NEW YORK — Researchers have identified 95 novel loci associated with coronary artery disease (CAD) risk in a genetically diverse cohort from the Million Veteran Program.
CAD affects more than 20 million people in the US, and heart disease is a leading cause of death across racial and ethnic groups, according to the Centers for Disease Control and Prevention. While previous genome-wide association studies (GWAS) have identified 208 CAD susceptibly loci, those analyses have largely drawn on European ancestry groups. In a new study appearing in Nature Medicine on Monday, a team led by investigators at the VA Palo Alto Health Care System analyzed genetic risk of CAD in a more diverse population, boosting the number of identified risk loci by nearly 50 percent.
"Overall, our results underscore the pressing need to produce more data for non-white populations and develop more sophisticated analytic methods to eradicate such differences in performance and minimize the potential for exacerbating existing health disparities as PRSs are implemented in clinical practice," the VA's Themistocles Assimes and colleagues wrote in their paper.
For their analysis, the researchers drew upon 95,151 CAD cases and 197,287 controls from the MVP who were non-Hispanic white; 17,202 CAD cases and 59,507 controls who were non-Hispanic Black, and 6,378 cases and 24,270 controls who were Hispanic.

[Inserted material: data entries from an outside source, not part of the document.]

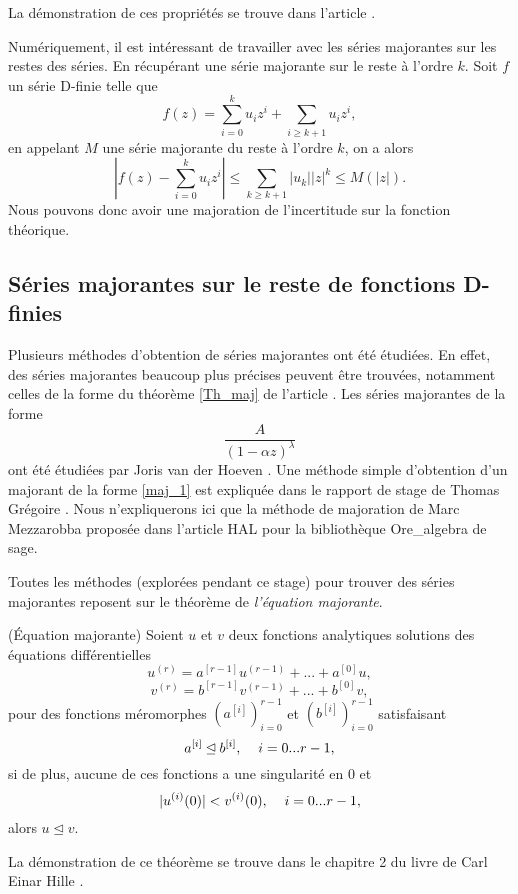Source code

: \documentclass[a4paper,10pt]{article}
\begin{document}
	\noindent La démonstration de ces propriétés se trouve dans l'article \cite{hille1997ordinary}.
	
	\vspace{4mm}
	
	
	Numériquement, il est intéressant de travailler avec les séries majorantes sur les restes des séries. En récupérant une série majorante sur le reste à l'ordre $k$. Soit $f$ un série D-finie telle que 
	\[f(z)=\sum_{i=0}^{k}u_iz^i+\sum_{i \geq k+1}u_iz^i,\]
	en appelant $M$ une série majorante du reste à l'ordre $k$, on a alors
	\[|f(z)-\sum_{i=0}^{k}u_iz^i| \leq \sum_{k\geq k+1}|u_k||z|^k \leq M(|z|).\]
	Nous pouvons donc avoir une majoration de l'incertitude sur la fonction théorique.
	
	\subsection{Séries majorantes sur le reste de fonctions D-finies}
	
	Plusieurs méthodes d'obtention de séries majorantes ont été étudiées. En effet, des séries majorantes beaucoup plus précises peuvent être trouvées, notamment celles de la forme du théorème \ref{Th_maj} de l'article \cite{MezzarobbaSalvy2010}. Les séries majorantes de la forme
	\begin{equation}
		\frac{A}{(1-\alpha z)^\lambda}
		\label{maj_1}
	\end{equation}
	ont été étudiées par Joris van der Hoeven  \cite{van2001fast}. Une méthode simple d'obtention d'un majorant de la forme \eqref{maj_1} est expliquée dans le rapport de stage de Thomas Grégoire \cite{gregoire2012certified}. Nous n'expliquerons ici que la méthode de majoration de Marc Mezzarobba proposée dans l'article HAL \cite{Mezzarobba2019} pour la bibliothèque Ore\_algebra de sage.
	
	\vspace{4mm}
	
	Toutes les méthodes (explorées pendant ce stage) pour trouver des séries majorantes reposent sur le théorème de \textit{l'équation majorante}.
	
	\begin{theorem}(Équation majorante)
		Soient $u$ et $v$ deux fonctions analytiques solutions des équations différentielles
		\[u^{(r)}=a^{[r-1]}u^{(r-1)}+...+a^{[0]}u,\]
		\[v^{(r)}=b^{[r-1]}v^{(r-1)}+...+b^{[0]}v,\]
		pour des fonctions méromorphes $(a^{[i]})_{i=0}^{r-1}$ et $(b^{[i]})_{i=0}^{r-1}$ satisfaisant 
		\[a^{[i]} \unlhd b^{[i]}, \hspace{4mm} i=0...r-1,\]
		si de plus, aucune de ces fonctions a une singularité en 0 et
		\[|u^{(i)}(0)|<v^{(i)}(0),\hspace{4mm} i=0...r-1,\] 
		alors $u\unlhd v$.
	\end{theorem}
	\noindent La démonstration de ce théorème se trouve dans le chapitre 2 du livre de Carl Einar Hille \cite{hille1997ordinary}.
	
\end{document}
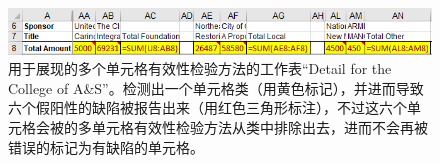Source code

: \begin{figure}[tp]
    \centering
    \includegraphics[width=\columnwidth]{figure/figure3.png}
    \caption{用于展现\wa 的多个单元格有效性检验方法的工作表``Detail for the College of A\&S''。\cu 检测出一个单元格类（用黄色标记），并进而导致六个假阳性的缺陷被报告出来（用红色三角形标注），不过这六个单元格会被\wa 的多单元格有效性检验方法从类中排除出去，进而不会再被错误的标记为有缺陷的单元格。}
    \label{figure3}
\end{figure}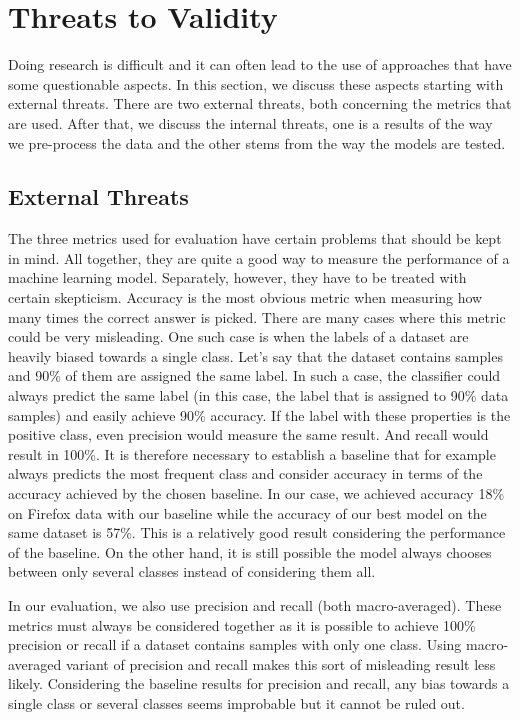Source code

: \section{Threats to Validity}

Doing research is difficult and it can often lead to the use of approaches that have some questionable aspects. In this section, we discuss these aspects starting with external threats. There are two external threats, both concerning the metrics that are used. After that, we discuss the internal threats, one is a results of the way we pre-process the data and the other stems from the way the models are tested.

\subsection{External Threats}

The three metrics used for evaluation have certain problems that should be kept in mind. All together, they are quite a good way to measure the performance of a machine learning model. Separately, however, they have to be treated with certain skepticism. Accuracy is the most obvious metric when measuring how many times the correct answer is picked. There are many cases where this metric could be very misleading. One such case is when the labels of a dataset are heavily biased towards a single class. Let's say that the dataset contains samples and 90\% of them are assigned the same label. In such a case, the classifier could always predict the same label (in this case, the label that is assigned to 90\% data samples) and easily achieve 90\% accuracy. If the label with these properties is the positive class, even precision would measure the same result. And recall would result in 100\%. It is therefore necessary to establish a baseline that for example always predicts the most frequent class and consider accuracy in terms of the accuracy achieved by the chosen baseline. In our case, we achieved accuracy 18\% on Firefox data with our baseline while the accuracy of our best model on the same dataset is 57\%. This is a relatively good result considering the performance of the baseline. On the other hand, it is still possible the model always chooses between only several classes instead of considering them all.

In our evaluation, we also use precision and recall (both macro-averaged). These metrics must always be considered together as it is possible to achieve 100\% precision or recall if a dataset contains samples with only one class. Using macro-averaged variant of precision and recall makes this sort of misleading result less likely. Considering the baseline results for precision and recall, any bias towards a single class or several classes seems improbable but it cannot be ruled out.

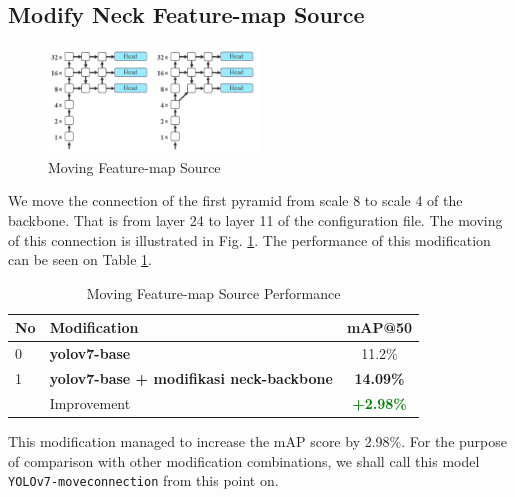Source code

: \documentclass[conference]{IEEEtran}
\begin{document}
\subsection{Modify Neck Feature-map Source}
\begin{figure}[htbp]
\centerline{\includegraphics[width=0.5\textwidth]{../book/figures/deeperconn.png}}
\caption{Moving Feature-map Source}
\label{fig:deeperconn}
\end{figure}
We move the connection of the first pyramid from scale 8 to scale 4 of the backbone.
That is from layer 24 to layer 11 of the configuration file.
The moving of this connection is illustrated in Fig. \ref{fig:deeperconn}.
The performance of this modification can be seen on Table \ref{tbl:neck_backbone_perf}.
\begin{table}[htbp]
  \centering
  \caption{Moving Feature-map Source Performance}
  \label{tbl:neck_backbone_perf}
  \vspace{-1ex}
  \begin{tabular}{ l l c }
    \toprule[1.5pt]
    No & Modification                                      &mAP@50 \\
    \midrule
    0  & \textbf{yolov7-base}                            & 11.2\%\\
    1  & \textbf{yolov7-base + modifikasi neck-backbone} & \textbf{14.09\%}\\
    \midrule
       & Improvement                                & \textbf{\textcolor{green}{+2.98\%}}\\
    \bottomrule[1.5pt]
  \end{tabular}
\end{table}
This modification managed to increase the mAP score by 2.98\%.
For the purpose of comparison with other modification combinations, we shall call
this model \verb*|YOLOv7-moveconnection| from this point on.
\end{document}
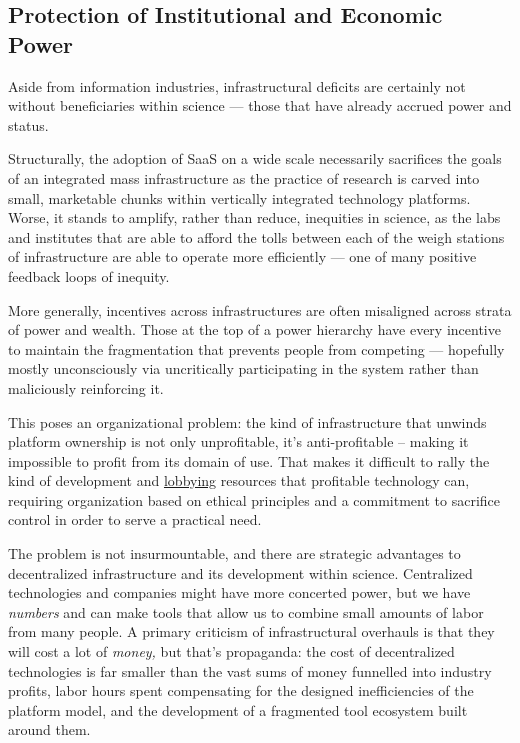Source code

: \documentclass[notoc]{tufte-book}
\begin{document}
\subsection{Protection of Institutional and Economic
Power}

Aside from information industries, infrastructural deficits are
certainly not without beneficiaries within science --- those that have
already accrued power and status.

Structurally, the adoption of SaaS on a wide scale necessarily
sacrifices the goals of an integrated mass infrastructure as the
practice of research is carved into small, marketable chunks within
vertically integrated technology platforms. Worse, it stands to amplify,
rather than reduce, inequities in science, as the labs and institutes
that are able to afford the tolls between each of the weigh stations of
infrastructure are able to operate more efficiently --- one of many
positive feedback loops of inequity.

More generally, incentives across infrastructures are often misaligned
across strata of power and wealth. Those at the top of a power hierarchy
have every incentive to maintain the fragmentation that prevents people
from competing --- hopefully mostly unconsciously via uncritically
participating in the system rather than maliciously reinforcing it.

This poses an organizational problem: the kind of infrastructure that
unwinds platform ownership is not only unprofitable, it's
anti-profitable -- making it impossible to profit from its domain of
use. That makes it difficult to rally the kind of development and
\href{https://www.snsi.info/}{lobbying} resources that profitable
technology can, requiring organization based on ethical principles and a
commitment to sacrifice control in order to serve a practical need.

The problem is not insurmountable, and there are strategic advantages to
decentralized infrastructure and its development within science.
Centralized technologies and companies might have more concerted power,
but we have \emph{numbers} and can make tools that allow us to combine
small amounts of labor from many people. A primary criticism of
infrastructural overhauls is that they will cost a lot of \emph{money,}
but that's propaganda: the cost of decentralized technologies is far
smaller than the vast sums of money funnelled into industry profits,
labor hours spent compensating for the designed inefficiencies of the
platform model, and the development of a fragmented tool ecosystem built
around them.
\end{document}
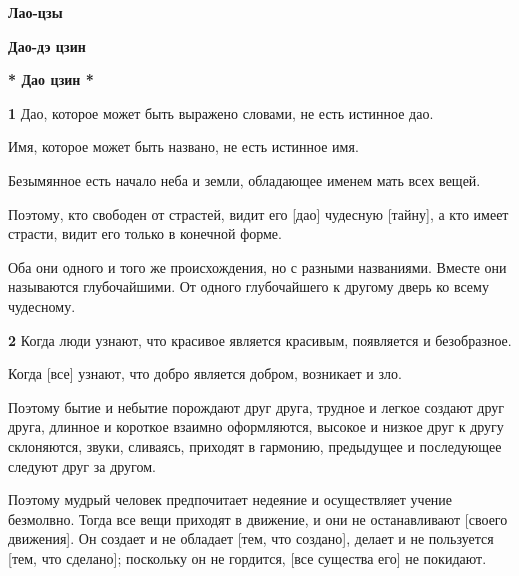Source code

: \documentclass[a4paper]{article}
\title{\textcyrillic{Лао Цзы}}
\begin{document}
\clearpage\setcounter{page}{1}\pagestyle{Standard}

\bigskip

{\centering{}\bfseries
Лао-цзы 
\par}


\bigskip

{\centering{}\bfseries
Дао-дэ цзин
\par}


\bigskip

{\centering{}\ttfamily
\foreignlanguage{russian}{\textrm{\textbf{* Дао цзин *}}}
\par}


\bigskip

{\ttfamily
\foreignlanguage{russian}{\textrm{\textbf{1}}}\foreignlanguage{russian}{\textrm{ Дао, которое может быть выражено
словами, не есть истинное дао.}}}

{
Имя, которое может быть названо, не есть истинное имя.}

{
Безымянное есть начало неба и земли, обладающее именем мать всех вещей.}

{
Поэтому, кто свободен от страстей, видит его [дао] чудесную [тайну], а кто имеет страсти, видит его только в конечной
форме.}

{
Оба они одного и того же происхождения, но с разными названиями. Вместе они называются глубочайшими. От одного
глубочайшего к другому дверь ко всему чудесному.}

{\ttfamily
\foreignlanguage{russian}{\textrm{\textbf{2}}}\foreignlanguage{russian}{\textrm{ Когда люди узнают, что красивое
является красивым, появляется и безобразное.}}}

{
Когда [все] узнают, что добро является добром, возникает и зло.}

{
Поэтому бытие и небытие порождают друг друга, трудное и легкое создают друг друга, длинное и короткое взаимно
оформляются, высокое и низкое друг к другу склоняются, звуки, сливаясь, приходят в гармонию, предыдущее и последующее
следуют друг за другом.}

{
Поэтому мудрый человек предпочитает недеяние и осуществляет учение безмолвно. Тогда все вещи приходят в движение, и они
не останавливают [своего движения]. Он создает и не обладает [тем, что создано], делает и не пользуется [тем, что
сделано]; поскольку он не гордится, [все существа его] не покидают.}
\end{document}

Ninety percent of the cohort was male.
In three stratified GWASs encompassing autosomes and the X chromosome, the researchers replicated known loci associated with CAD. By folding in additional data from the largely European ancestry cohorts CARDIoGRAMplusC4D and the UK Biobank with the white MVP participants, the researchers then identified 33 novel loci reaching genome-wide significance for association with CAD.
Meanwhile, a multi-population meta-analysis that also included Black and Hispanic MVP participants and Japanese participants from the BioBank Japan revealed 62 novel loci, for a total 95 novel CAD-linked loci, which included nine located on the X chromosome.
The researchers also conducted a second GWAS of angiographically determined burden of CAD that identified 15 loci of genome-wide significance, all of which had previously been tied to clinical CAD.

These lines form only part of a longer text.